Problem requirements: Word for word, output the data that follows.

Source data:
• • • • • • •
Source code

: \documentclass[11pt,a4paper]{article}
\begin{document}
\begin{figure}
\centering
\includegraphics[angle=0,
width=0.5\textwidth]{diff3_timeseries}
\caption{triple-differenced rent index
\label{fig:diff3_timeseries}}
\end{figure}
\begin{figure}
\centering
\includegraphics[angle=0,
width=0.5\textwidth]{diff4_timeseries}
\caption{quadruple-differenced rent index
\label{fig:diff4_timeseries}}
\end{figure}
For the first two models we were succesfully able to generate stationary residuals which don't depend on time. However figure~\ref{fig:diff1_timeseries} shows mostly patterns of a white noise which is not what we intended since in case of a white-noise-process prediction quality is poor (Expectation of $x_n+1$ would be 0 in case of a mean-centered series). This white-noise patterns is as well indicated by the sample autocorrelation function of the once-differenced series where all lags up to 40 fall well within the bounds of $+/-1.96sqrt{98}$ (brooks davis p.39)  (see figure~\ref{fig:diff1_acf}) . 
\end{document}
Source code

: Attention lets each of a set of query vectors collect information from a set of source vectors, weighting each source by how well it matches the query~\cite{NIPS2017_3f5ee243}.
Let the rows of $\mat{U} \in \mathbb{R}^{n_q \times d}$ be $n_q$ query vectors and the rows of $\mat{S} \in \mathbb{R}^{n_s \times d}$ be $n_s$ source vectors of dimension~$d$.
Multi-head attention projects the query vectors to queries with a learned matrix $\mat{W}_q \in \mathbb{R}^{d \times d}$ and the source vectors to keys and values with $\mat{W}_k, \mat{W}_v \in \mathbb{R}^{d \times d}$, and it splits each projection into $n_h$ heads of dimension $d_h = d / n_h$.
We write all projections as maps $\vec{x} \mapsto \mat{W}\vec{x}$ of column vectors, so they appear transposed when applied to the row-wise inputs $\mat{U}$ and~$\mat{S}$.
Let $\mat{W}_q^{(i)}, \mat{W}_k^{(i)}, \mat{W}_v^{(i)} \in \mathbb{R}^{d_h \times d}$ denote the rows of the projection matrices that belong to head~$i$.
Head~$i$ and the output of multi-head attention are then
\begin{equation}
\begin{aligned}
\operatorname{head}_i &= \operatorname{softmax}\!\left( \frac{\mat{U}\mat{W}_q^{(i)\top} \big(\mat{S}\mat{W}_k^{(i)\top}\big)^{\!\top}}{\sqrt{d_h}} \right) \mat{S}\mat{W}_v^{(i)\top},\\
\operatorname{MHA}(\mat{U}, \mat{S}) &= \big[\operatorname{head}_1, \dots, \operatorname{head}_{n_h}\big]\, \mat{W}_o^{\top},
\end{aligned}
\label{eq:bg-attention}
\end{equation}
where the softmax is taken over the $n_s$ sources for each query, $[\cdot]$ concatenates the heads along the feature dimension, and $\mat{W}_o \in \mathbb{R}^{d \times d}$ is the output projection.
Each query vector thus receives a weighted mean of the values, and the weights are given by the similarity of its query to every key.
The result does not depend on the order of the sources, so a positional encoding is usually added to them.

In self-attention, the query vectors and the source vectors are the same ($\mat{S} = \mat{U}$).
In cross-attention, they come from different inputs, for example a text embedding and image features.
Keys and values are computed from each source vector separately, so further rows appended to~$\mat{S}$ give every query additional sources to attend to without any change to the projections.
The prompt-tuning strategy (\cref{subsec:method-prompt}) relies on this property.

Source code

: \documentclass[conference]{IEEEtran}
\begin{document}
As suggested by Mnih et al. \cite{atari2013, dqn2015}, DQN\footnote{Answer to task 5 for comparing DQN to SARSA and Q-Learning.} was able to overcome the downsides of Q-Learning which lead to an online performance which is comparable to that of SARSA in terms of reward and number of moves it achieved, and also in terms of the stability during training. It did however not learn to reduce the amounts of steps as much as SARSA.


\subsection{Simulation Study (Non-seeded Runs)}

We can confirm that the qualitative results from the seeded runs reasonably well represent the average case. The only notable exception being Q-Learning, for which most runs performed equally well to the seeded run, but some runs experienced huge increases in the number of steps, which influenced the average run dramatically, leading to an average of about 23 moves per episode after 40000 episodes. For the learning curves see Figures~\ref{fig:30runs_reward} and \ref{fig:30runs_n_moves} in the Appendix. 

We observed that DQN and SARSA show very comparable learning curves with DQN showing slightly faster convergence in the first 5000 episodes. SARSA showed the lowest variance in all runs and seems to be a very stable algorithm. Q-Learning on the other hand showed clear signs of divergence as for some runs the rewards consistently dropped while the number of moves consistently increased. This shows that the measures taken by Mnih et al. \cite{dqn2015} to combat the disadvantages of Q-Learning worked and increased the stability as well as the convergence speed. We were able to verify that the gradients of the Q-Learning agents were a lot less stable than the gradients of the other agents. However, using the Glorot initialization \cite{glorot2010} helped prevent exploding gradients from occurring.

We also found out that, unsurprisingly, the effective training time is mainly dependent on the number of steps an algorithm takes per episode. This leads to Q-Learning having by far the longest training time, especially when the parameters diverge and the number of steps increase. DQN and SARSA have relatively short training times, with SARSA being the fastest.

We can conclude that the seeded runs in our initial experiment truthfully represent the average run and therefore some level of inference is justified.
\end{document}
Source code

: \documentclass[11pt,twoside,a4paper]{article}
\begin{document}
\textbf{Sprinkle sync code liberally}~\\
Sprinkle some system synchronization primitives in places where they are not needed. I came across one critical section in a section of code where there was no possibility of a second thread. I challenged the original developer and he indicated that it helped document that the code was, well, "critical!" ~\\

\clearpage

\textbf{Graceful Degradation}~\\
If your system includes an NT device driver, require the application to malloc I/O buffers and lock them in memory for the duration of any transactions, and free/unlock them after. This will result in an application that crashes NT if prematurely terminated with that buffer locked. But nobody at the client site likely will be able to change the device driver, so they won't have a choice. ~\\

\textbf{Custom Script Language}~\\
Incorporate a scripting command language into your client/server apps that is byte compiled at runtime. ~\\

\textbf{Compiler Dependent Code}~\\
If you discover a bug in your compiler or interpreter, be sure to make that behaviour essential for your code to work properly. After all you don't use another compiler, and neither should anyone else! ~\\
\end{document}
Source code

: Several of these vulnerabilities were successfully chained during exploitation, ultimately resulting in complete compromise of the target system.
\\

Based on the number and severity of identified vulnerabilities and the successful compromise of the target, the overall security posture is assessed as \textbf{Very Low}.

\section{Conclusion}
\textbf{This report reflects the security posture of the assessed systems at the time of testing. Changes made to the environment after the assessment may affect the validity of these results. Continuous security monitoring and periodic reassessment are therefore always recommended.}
• • • • • • •
Result:
Source code

: \documentclass[11pt,a4paper]{article}
\begin{document}
\begin{figure}
\centering
\includegraphics[angle=0,
width=0.5\textwidth]{diff3_timeseries}
\caption{triple-differenced rent index
\label{fig:diff3_timeseries}}
\end{figure}
\begin{figure}
\centering
\includegraphics[angle=0,
width=0.5\textwidth]{diff4_timeseries}
\caption{quadruple-differenced rent index
\label{fig:diff4_timeseries}}
\end{figure}
For the first two models we were succesfully able to generate stationary residuals which don't depend on time. However figure~\ref{fig:diff1_timeseries} shows mostly patterns of a white noise which is not what we intended since in case of a white-noise-process prediction quality is poor (Expectation of $x_n+1$ would be 0 in case of a mean-centered series). This white-noise patterns is as well indicated by the sample autocorrelation function of the once-differenced series where all lags up to 40 fall well within the bounds of $+/-1.96sqrt{98}$ (brooks davis p.39)  (see figure~\ref{fig:diff1_acf}) . 
\end{document}
Source code

: Attention lets each of a set of query vectors collect information from a set of source vectors, weighting each source by how well it matches the query~\cite{NIPS2017_3f5ee243}.
Let the rows of $\mat{U} \in \mathbb{R}^{n_q \times d}$ be $n_q$ query vectors and the rows of $\mat{S} \in \mathbb{R}^{n_s \times d}$ be $n_s$ source vectors of dimension~$d$.
Multi-head attention projects the query vectors to queries with a learned matrix $\mat{W}_q \in \mathbb{R}^{d \times d}$ and the source vectors to keys and values with $\mat{W}_k, \mat{W}_v \in \mathbb{R}^{d \times d}$, and it splits each projection into $n_h$ heads of dimension $d_h = d / n_h$.
We write all projections as maps $\vec{x} \mapsto \mat{W}\vec{x}$ of column vectors, so they appear transposed when applied to the row-wise inputs $\mat{U}$ and~$\mat{S}$.
Let $\mat{W}_q^{(i)}, \mat{W}_k^{(i)}, \mat{W}_v^{(i)} \in \mathbb{R}^{d_h \times d}$ denote the rows of the projection matrices that belong to head~$i$.
Head~$i$ and the output of multi-head attention are then
\begin{equation}
\begin{aligned}
\operatorname{head}_i &= \operatorname{softmax}\!\left( \frac{\mat{U}\mat{W}_q^{(i)\top} \big(\mat{S}\mat{W}_k^{(i)\top}\big)^{\!\top}}{\sqrt{d_h}} \right) \mat{S}\mat{W}_v^{(i)\top},\\
\operatorname{MHA}(\mat{U}, \mat{S}) &= \big[\operatorname{head}_1, \dots, \operatorname{head}_{n_h}\big]\, \mat{W}_o^{\top},
\end{aligned}
\label{eq:bg-attention}
\end{equation}
where the softmax is taken over the $n_s$ sources for each query, $[\cdot]$ concatenates the heads along the feature dimension, and $\mat{W}_o \in \mathbb{R}^{d \times d}$ is the output projection.
Each query vector thus receives a weighted mean of the values, and the weights are given by the similarity of its query to every key.
The result does not depend on the order of the sources, so a positional encoding is usually added to them.

In self-attention, the query vectors and the source vectors are the same ($\mat{S} = \mat{U}$).
In cross-attention, they come from different inputs, for example a text embedding and image features.
Keys and values are computed from each source vector separately, so further rows appended to~$\mat{S}$ give every query additional sources to attend to without any change to the projections.
The prompt-tuning strategy (\cref{subsec:method-prompt}) relies on this property.

Source code

: \documentclass[conference]{IEEEtran}
\begin{document}
As suggested by Mnih et al. \cite{atari2013, dqn2015}, DQN\footnote{Answer to task 5 for comparing DQN to SARSA and Q-Learning.} was able to overcome the downsides of Q-Learning which lead to an online performance which is comparable to that of SARSA in terms of reward and number of moves it achieved, and also in terms of the stability during training. It did however not learn to reduce the amounts of steps as much as SARSA.


\subsection{Simulation Study (Non-seeded Runs)}

We can confirm that the qualitative results from the seeded runs reasonably well represent the average case. The only notable exception being Q-Learning, for which most runs performed equally well to the seeded run, but some runs experienced huge increases in the number of steps, which influenced the average run dramatically, leading to an average of about 23 moves per episode after 40000 episodes. For the learning curves see Figures~\ref{fig:30runs_reward} and \ref{fig:30runs_n_moves} in the Appendix. 

We observed that DQN and SARSA show very comparable learning curves with DQN showing slightly faster convergence in the first 5000 episodes. SARSA showed the lowest variance in all runs and seems to be a very stable algorithm. Q-Learning on the other hand showed clear signs of divergence as for some runs the rewards consistently dropped while the number of moves consistently increased. This shows that the measures taken by Mnih et al. \cite{dqn2015} to combat the disadvantages of Q-Learning worked and increased the stability as well as the convergence speed. We were able to verify that the gradients of the Q-Learning agents were a lot less stable than the gradients of the other agents. However, using the Glorot initialization \cite{glorot2010} helped prevent exploding gradients from occurring.

We also found out that, unsurprisingly, the effective training time is mainly dependent on the number of steps an algorithm takes per episode. This leads to Q-Learning having by far the longest training time, especially when the parameters diverge and the number of steps increase. DQN and SARSA have relatively short training times, with SARSA being the fastest.

We can conclude that the seeded runs in our initial experiment truthfully represent the average run and therefore some level of inference is justified.
\end{document}
Source code

: \documentclass[11pt,twoside,a4paper]{article}
\begin{document}
\textbf{Sprinkle sync code liberally}~\\
Sprinkle some system synchronization primitives in places where they are not needed. I came across one critical section in a section of code where there was no possibility of a second thread. I challenged the original developer and he indicated that it helped document that the code was, well, "critical!" ~\\

\clearpage

\textbf{Graceful Degradation}~\\
If your system includes an NT device driver, require the application to malloc I/O buffers and lock them in memory for the duration of any transactions, and free/unlock them after. This will result in an application that crashes NT if prematurely terminated with that buffer locked. But nobody at the client site likely will be able to change the device driver, so they won't have a choice. ~\\

\textbf{Custom Script Language}~\\
Incorporate a scripting command language into your client/server apps that is byte compiled at runtime. ~\\

\textbf{Compiler Dependent Code}~\\
If you discover a bug in your compiler or interpreter, be sure to make that behaviour essential for your code to work properly. After all you don't use another compiler, and neither should anyone else! ~\\
\end{document}
Source code

: Several of these vulnerabilities were successfully chained during exploitation, ultimately resulting in complete compromise of the target system.
\\

Based on the number and severity of identified vulnerabilities and the successful compromise of the target, the overall security posture is assessed as \textbf{Very Low}.

\section{Conclusion}
\textbf{This report reflects the security posture of the assessed systems at the time of testing. Changes made to the environment after the assessment may affect the validity of these results. Continuous security monitoring and periodic reassessment are therefore always recommended.}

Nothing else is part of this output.